- Born: 1955 Suriname
- Died: 13 March 1982 (aged 26) Paramaribo, Suriname
- Cause of death: Execution by firing squad
- Occupation: Military officer

= Wilfred Hawker =

Wilfred Hawker (1955 – 13 March 1982) was a sergeant-major in the Surinamese military who was involved in two unsuccessful coups d'état in the early 1980s. Hawker was executed by the ruling military government for his role in the plots. He was the last person to be legally executed by Suriname.

==Events==
In February 1980, Dési Bouterse gained control of Suriname after staging a successful military coup, which he led with fifteen other sergeants. Hawker was a member of the group of sixteen who overthrew the elected government. In August, Bouterse dissolved parliament and declared a state of emergency.

Hawker disagreed with these actions and he led a right-wing-inspired uprising against Bouterse's régime, which began on 15 March 1981. However, one of Hawker's trusted men leaked the plan and reported the plan to Suriname's Military Intelligence. After the plans were leaked, Hawker and his conspirators were pursued by the military, until Hawker ended up falling into a trap set by the military. Hawker due to being seriously injured, was taken to the hospital. As a result of the uprising, 1 soldier was killed and 3 people linked to the coup were arrested, Hawker himself was arrested some time later after recovering from his injuries.

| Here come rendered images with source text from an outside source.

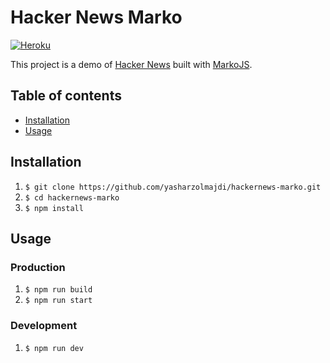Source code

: # Hacker News Marko

[![Heroku](https://heroku-badge.herokuapp.com/?app=hackernews-marko)](https://yash-english-premier-league.herokuapp.com/)

This project is a demo of [Hacker News](https://news.ycombinator.com/) built with [MarkoJS](https://markojs.com/).

## Table of contents

- [Installation](#installation)
- [Usage](#usage)

## Installation

1. `$ git clone https://github.com/yasharzolmajdi/hackernews-marko.git`
1. `$ cd hackernews-marko`
1. `$ npm install`

## Usage
### Production

1. `$ npm run build`
1. `$ npm run start`

### Development

1. `$ npm run dev`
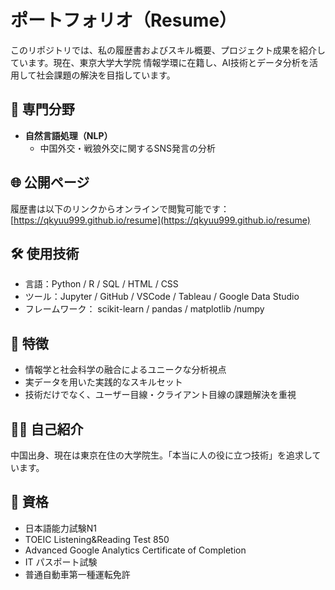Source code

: # ポートフォリオ（Resume）

このリポジトリでは、私の履歴書およびスキル概要、プロジェクト成果を紹介しています。現在、東京大学大学院 情報学環に在籍し、AI技術とデータ分析を活用して社会課題の解決を目指しています。

## 🧠 専門分野

- **自然言語処理（NLP）**
  - 中国外交・戦狼外交に関するSNS発言の分析

## 🌐 公開ページ

履歴書は以下のリンクからオンラインで閲覧可能です：  
[https://qkyuu999.github.io/resume](https://qkyuu999.github.io/resume)

## 🛠️ 使用技術

- 言語：Python / R / SQL / HTML / CSS
- ツール：Jupyter / GitHub / VSCode / Tableau / Google Data Studio
- フレームワーク： scikit-learn / pandas / matplotlib /numpy

## 📌 特徴

- 情報学と社会科学の融合によるユニークな分析視点
- 実データを用いた実践的なスキルセット
- 技術だけでなく、ユーザー目線・クライアント目線の課題解決を重視

## 🙋‍♂️ 自己紹介

中国出身、現在は東京在住の大学院生。「本当に人の役に立つ技術」を追求しています。

## 📕 資格
- 日本語能力試験N1
- TOEIC Listening&Reading Test 850
- Advanced Google Analytics Certificate of Completion
- IT パスポート試験
- 普通自動車第一種運転免許


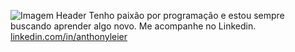 ![Imagem Header](https://raw.githubusercontent.com/anthonyleier/anthonyleier/assets/profile.png)
Tenho paixão por programação e estou sempre buscando aprender algo novo. Me acompanhe no Linkedin.
<a href="https://www.linkedin.com/in/anthonyleier/">linkedin.com/in/anthonyleier</a>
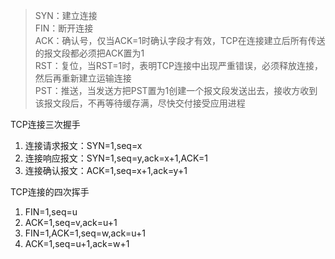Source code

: > SYN：建立连接  
> FIN：断开连接  
> ACK：确认号，仅当ACK=1时确认字段才有效，TCP在连接建立后所有传送的报文段都必须把ACK置为1  
> RST：复位，当RST=1时，表明TCP连接中出现严重错误，必须释放连接，然后再重新建立运输连接  
> PST：推送，当发送方把PST置为1创建一个报文段发送出去，接收方收到该报文段后，不再等待缓存满，尽快交付接受应用进程  

TCP连接三次握手
1. 连接请求报文：SYN=1,seq=x
2. 连接响应报文：SYN=1,seq=y,ack=x+1,ACK=1
3. 连接确认报文：ACK=1,seq=x+1,ack=y+1

TCP连接的四次挥手
1. FIN=1,seq=u
2. ACK=1,seq=v,ack=u+1
3. FIN=1,ACK=1,seq=w,ack=u+1
4. ACK=1,seq=u+1,ack=w+1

On 11 March 1982, Hawker escaped from prison in the midst of another failed coup, this one led by Surendre Rambocus. Hawker was injured the next day and was taken to a military hospital. Bouterse's soldiers arrested Hawker in the hospital and took him by stretcher to Fort Zeelandia. There he was summarily tried and condemned to death for treason. Hawker was executed by firing squad, which was shown on a Surinamese television broadcast.

In November 2007, Surinamese military judge Dhanoesdharie Nankoesing was pressured to resign after the Dutch periodical Obsession published a photograph of Nankoesing holding a rifle and speaking with Hawker on the stretcher in March 1982 at Fort Zeelandia. Nankoesing denied any involvement in Hawker's trial or executions. He said that he was a Surinamese soldier who carried a weapon as others did.